> _TRY IT_: Go through the entries and say how many lines contain the string "label". The number is the whole answer.

(Dataset entries)
== Segment start ==

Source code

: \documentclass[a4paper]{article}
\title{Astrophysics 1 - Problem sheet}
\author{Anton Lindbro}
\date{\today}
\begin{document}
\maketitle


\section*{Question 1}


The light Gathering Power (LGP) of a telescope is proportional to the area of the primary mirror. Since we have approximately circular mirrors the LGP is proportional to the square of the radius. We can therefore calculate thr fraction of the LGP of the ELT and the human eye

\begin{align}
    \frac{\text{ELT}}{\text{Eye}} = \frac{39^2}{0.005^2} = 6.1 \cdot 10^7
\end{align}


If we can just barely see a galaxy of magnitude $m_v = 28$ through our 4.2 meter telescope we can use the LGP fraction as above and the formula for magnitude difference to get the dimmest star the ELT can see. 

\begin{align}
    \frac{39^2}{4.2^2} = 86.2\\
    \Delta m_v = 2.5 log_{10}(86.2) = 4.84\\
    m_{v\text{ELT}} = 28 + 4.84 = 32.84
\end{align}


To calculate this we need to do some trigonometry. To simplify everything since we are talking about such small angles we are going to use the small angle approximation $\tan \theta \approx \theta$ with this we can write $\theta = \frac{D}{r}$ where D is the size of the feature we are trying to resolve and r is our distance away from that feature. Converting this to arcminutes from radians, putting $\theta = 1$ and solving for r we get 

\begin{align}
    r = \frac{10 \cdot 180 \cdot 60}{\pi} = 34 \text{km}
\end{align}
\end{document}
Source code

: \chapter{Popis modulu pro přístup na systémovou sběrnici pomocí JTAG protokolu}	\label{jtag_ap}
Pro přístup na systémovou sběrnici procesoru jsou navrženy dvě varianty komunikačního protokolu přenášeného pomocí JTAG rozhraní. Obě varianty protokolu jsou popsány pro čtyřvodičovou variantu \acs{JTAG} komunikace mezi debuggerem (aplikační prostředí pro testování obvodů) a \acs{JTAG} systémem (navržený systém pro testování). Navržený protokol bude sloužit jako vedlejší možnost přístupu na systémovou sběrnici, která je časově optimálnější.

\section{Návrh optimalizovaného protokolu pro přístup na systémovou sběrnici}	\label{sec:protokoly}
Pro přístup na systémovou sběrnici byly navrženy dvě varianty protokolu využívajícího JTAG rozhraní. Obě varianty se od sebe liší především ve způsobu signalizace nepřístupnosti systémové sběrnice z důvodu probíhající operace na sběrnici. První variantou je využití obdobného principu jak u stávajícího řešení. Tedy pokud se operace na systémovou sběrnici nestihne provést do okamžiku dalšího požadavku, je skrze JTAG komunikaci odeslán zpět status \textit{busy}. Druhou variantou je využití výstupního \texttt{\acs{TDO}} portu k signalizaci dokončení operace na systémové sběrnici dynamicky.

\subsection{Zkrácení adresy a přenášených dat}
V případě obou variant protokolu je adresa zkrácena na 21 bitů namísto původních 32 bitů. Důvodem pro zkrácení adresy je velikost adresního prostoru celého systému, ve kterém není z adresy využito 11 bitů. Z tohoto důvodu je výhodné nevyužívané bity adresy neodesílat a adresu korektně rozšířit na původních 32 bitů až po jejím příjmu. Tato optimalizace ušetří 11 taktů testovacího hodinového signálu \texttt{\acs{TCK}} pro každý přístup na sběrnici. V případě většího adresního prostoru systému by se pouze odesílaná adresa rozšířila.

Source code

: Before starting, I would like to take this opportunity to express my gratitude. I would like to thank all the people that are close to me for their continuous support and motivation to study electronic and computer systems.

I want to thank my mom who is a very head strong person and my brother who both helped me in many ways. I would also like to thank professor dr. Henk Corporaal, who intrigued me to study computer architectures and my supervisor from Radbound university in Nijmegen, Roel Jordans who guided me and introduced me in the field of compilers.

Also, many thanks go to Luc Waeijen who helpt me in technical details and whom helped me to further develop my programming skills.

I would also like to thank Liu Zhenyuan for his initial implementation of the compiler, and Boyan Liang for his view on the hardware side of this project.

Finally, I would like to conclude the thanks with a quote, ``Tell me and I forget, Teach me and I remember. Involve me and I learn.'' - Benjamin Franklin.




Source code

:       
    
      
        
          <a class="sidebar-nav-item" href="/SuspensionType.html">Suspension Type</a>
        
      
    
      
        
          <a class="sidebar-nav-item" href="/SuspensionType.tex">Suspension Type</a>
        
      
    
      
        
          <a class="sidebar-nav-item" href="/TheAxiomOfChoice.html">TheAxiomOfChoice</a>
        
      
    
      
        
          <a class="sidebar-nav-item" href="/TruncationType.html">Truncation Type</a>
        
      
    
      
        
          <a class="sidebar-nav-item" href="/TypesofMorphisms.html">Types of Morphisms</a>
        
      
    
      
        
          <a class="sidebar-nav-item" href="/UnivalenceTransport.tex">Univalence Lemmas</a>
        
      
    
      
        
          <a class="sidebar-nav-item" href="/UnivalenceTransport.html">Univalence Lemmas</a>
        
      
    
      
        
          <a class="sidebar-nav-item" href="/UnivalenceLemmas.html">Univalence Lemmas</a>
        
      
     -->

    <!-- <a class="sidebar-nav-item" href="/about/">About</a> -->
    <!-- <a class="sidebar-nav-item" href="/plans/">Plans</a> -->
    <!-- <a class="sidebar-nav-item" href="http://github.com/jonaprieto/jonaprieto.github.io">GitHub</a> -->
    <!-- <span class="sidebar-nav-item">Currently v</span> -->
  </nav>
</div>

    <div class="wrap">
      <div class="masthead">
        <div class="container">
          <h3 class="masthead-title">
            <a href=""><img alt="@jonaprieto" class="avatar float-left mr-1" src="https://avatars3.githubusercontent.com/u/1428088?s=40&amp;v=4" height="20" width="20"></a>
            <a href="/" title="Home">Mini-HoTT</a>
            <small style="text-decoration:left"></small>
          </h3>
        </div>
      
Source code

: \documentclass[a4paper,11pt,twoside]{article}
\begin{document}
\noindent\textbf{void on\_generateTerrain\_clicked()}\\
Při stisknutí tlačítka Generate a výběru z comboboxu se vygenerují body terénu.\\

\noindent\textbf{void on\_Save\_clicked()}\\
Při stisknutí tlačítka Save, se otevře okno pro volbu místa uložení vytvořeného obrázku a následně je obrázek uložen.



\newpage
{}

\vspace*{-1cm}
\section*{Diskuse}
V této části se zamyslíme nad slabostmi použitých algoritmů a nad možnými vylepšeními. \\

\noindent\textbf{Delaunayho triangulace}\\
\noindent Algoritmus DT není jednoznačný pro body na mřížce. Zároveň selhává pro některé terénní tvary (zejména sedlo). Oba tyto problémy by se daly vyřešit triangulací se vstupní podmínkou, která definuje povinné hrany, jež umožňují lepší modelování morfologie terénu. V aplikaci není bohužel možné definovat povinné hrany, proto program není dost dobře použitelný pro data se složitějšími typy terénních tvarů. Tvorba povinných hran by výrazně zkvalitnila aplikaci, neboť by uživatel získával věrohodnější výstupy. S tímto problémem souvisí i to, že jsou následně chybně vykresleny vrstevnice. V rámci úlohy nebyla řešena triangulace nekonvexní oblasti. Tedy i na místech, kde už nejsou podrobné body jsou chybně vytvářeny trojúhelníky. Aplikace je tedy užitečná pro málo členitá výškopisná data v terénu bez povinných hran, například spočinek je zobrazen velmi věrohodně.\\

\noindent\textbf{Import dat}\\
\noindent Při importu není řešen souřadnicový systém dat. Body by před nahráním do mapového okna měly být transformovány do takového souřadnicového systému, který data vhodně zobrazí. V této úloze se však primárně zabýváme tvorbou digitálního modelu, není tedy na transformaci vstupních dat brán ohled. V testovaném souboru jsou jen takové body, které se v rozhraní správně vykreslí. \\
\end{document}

== Segment end ==

> _ANSWER SECTION_: 2